Anne Garrels reporting from Iraq in 2003.
Anne Garrels left this earth wishing she could go to Ukraine to cover the war, and tell more stories of struggle, courage, and survival. Annie and I handed off the keys to each other in many war zones, including Kosovo, Afghanistan and Iraq. When she died this week, at the age of 71, I thought of the long dinners we'd have before one of us left, filled with small gossip in bombed-out places, and long, restorative belly laughs.
But I want to use this time to hear from Annie.
She became a journalist in the 1970s, when women reporters were often assigned stories about homemaking or candidates' wives, and dismissed with little pet names by male editors and colleagues.

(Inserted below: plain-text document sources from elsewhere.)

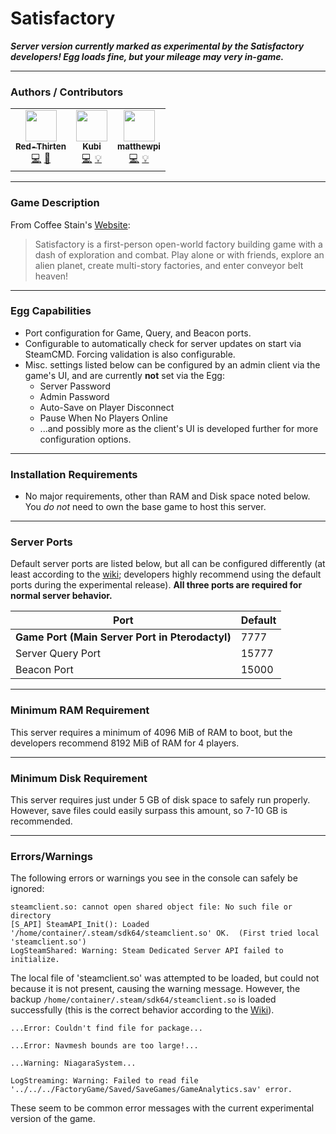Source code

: # Satisfactory
***Server version currently marked as experimental by the Satisfactory developers! Egg loads fine, but your mileage may very in-game.***
___
### Authors / Contributors
<!-- prettier-ignore-start -->
<!-- markdownlint-disable -->
<table>
    <tr>
        <td align="center">
            <a href="https://github.com/lilkingjr1">
                <img src="https://avatars.githubusercontent.com/u/4533989" width="50px;" alt=""/><br /><sub><b>Red-Thirten</b></sub>
            </a>
            <br />
            <a href="https://github.com/parkervcp/eggs/commits?author=lilkingjr1" title="Codes">💻</a>
            <a href="https://github.com/parkervcp/eggs/commits?author=lilkingjr1" title="Maintains">🔨</a>
        </td>
        <td align="center">
            <a href="https://github.com/iamkubi">
                <img src="https://avatars.githubusercontent.com/u/6176191" width="50px;" alt=""/><br /><sub><b>Kubi</b></sub>
            </a>
            <br />
            <a href="https://github.com/parkervcp/eggs/commits?author=iamkubi" title="Codes">💻</a>
            <a href="https://github.com/parkervcp/eggs/commits?author=iamkubi" title="Contributor">💡</a>
        </td>
        <td align="center">
            <a href="https://github.com/matthewpi">
                <img src="https://avatars.githubusercontent.com/u/26559841" width="50px;" alt=""/><br /><sub><b>matthewpi</b></sub>
            </a>
            <br />
            <a href="https://github.com/parkervcp/eggs/commits?author=matthewpi" title="Codes">💻</a>
            <a href="https://github.com/parkervcp/eggs/commits?author=matthewpi" title="Contributor">💡</a>
        </td>
    </tr>
</table>
<!-- markdownlint-enable -->
<!-- prettier-ignore-end -->

___
### Game Description
From Coffee Stain's [Website](https://www.satisfactorygame.com/):
> Satisfactory is a first-person open-world factory building game with a dash of exploration and combat. Play alone or with friends, explore an alien planet, create multi-story factories, and enter conveyor belt heaven!
___
### Egg Capabilities
- Port configuration for Game, Query, and Beacon ports.
- Configurable to automatically check for server updates on start via SteamCMD. Forcing validation is also configurable.
- Misc. settings listed below can be configured by an admin client via the game's UI, and are currently **not** set via the Egg:
    - Server Password
    - Admin Password
    - Auto-Save on Player Disconnect
    - Pause When No Players Online
    - ...and possibly more as the client's UI is developed further for more configuration options.
___
### Installation Requirements
- No major requirements, other than RAM and Disk space noted below. You *do not* need to own the base game to host this server.
___
### Server Ports
Default server ports are listed below, but all can be configured differently (at least according to the [wiki](https://satisfactory.fandom.com/wiki/Dedicated_servers); developers highly recommend using the default ports during the experimental release). **All three ports are required for normal server behavior.**

| Port | Default |
|---------|---------|
| **Game Port (Main Server Port in Pterodactyl)** | 7777 |
| Server Query Port | 15777 |
| Beacon Port | 15000 |

___
### Minimum RAM Requirement
This server requires a minimum of 4096 MiB of RAM to boot, but the developers recommend 8192 MiB of RAM for 4 players.
___
### Minimum Disk Requirement
This server requires just under 5 GB of disk space to safely run properly. However, save files could easily surpass this amount, so 7-10 GB is recommended.
___
### Errors/Warnings
The following errors or warnings you see in the console can safely be ignored:
```log
steamclient.so: cannot open shared object file: No such file or directory
[S_API] SteamAPI_Init(): Loaded '/home/container/.steam/sdk64/steamclient.so' OK.  (First tried local 'steamclient.so')
LogSteamShared: Warning: Steam Dedicated Server API failed to initialize.
```
The local file of 'steamclient.so' was attempted to be loaded, but could not because it is not present, causing the warning message. However, the backup `/home/container/.steam/sdk64/steamclient.so` is loaded successfully (this is the correct behavior according to the [Wiki](https://satisfactory.fandom.com/wiki/Dedicated_servers)).
```log
...Error: Couldn't find file for package...
```
```log
...Error: Navmesh bounds are too large!...
```
```log
...Warning: NiagaraSystem...
```
```log
LogStreaming: Warning: Failed to read file '../../../FactoryGame/Saved/SaveGames/GameAnalytics.sav' error.
```
These seem to be common error messages with the current experimental version of the game.
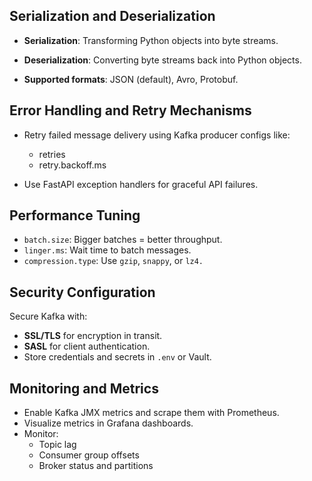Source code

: ## Serialization and Deserialization
- **Serialization**: Transforming Python objects into byte streams.

- **Deserialization**: Converting byte streams back into Python objects.

- **Supported formats**: JSON (default), Avro, Protobuf.

## Error Handling and Retry Mechanisms
- Retry failed message delivery using Kafka producer configs like:
	- retries
	- retry.backoff.ms

- Use FastAPI exception handlers for graceful API failures.

## Performance Tuning

- ```batch.size```: Bigger batches = better throughput.
- ```linger.ms```: Wait time to batch messages.
- ```compression.type```: Use ```gzip```, ````snappy````, or ````lz4.````

## Security Configuration
Secure Kafka with:

- **SSL/TLS** for encryption in transit.
- **SASL** for client authentication.
- Store credentials and secrets in ````.env```` or Vault.

## Monitoring and Metrics
- Enable Kafka JMX metrics and scrape them with Prometheus.
- Visualize metrics in Grafana dashboards.
- Monitor:
	- Topic lag
	- Consumer group offsets
	- Broker status and partitions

Annie always said she found it an advantage to be a woman journalist, "especially, ironically in societies where women are sequestered," she once wrote. "I can walk both sides of the street, talking the talk with male officials while visiting the women's inner sanctums, which are often off-limits to foreign males."
Her 2017 book Putin Country describes the taxi drivers, teachers and gangsters she met over two decades of visits to Chelyabinsk, Russia - a former Soviet military region near the Ural mountains.
She learned a lot, she wrote, in a women's banya, or bath house, where, she said, "Languorous discussions are interspersed with douses of cold water ... perhaps a beer."
"It's hard to find women who have much good to say about Russian men," she wrote. One woman told Annie, "'While many men took to their couch and bottle, we women forced ourselves to adjust. Someone had to feed the children.'"
Her 2004 book, Naked in Baghdad, tells of her weeks as the only broadcast journalist who remained in the city as U.S. forces bombed the capital.
Because Annie stayed in Baghdad, she got some shopkeepers who stayed up all night to guard against looters to tell her how the U.S. "victory" made them anxious. She wrote:
"'I've never known freedom," thirty-three-year-old Ali al-Abadi says, the tremor in his voice revealing a jumble of mixed emotions. "We want a just government, but we want a just Iraqi government,' he adds. ... They want nothing to do with anyone who has just come back from living in luxury abroad while they themselves have suffered at home."
And because Anne Garrels had shared some of those most dangerous times with them, in place after place around the globe, people would look her in the eye and talk to her.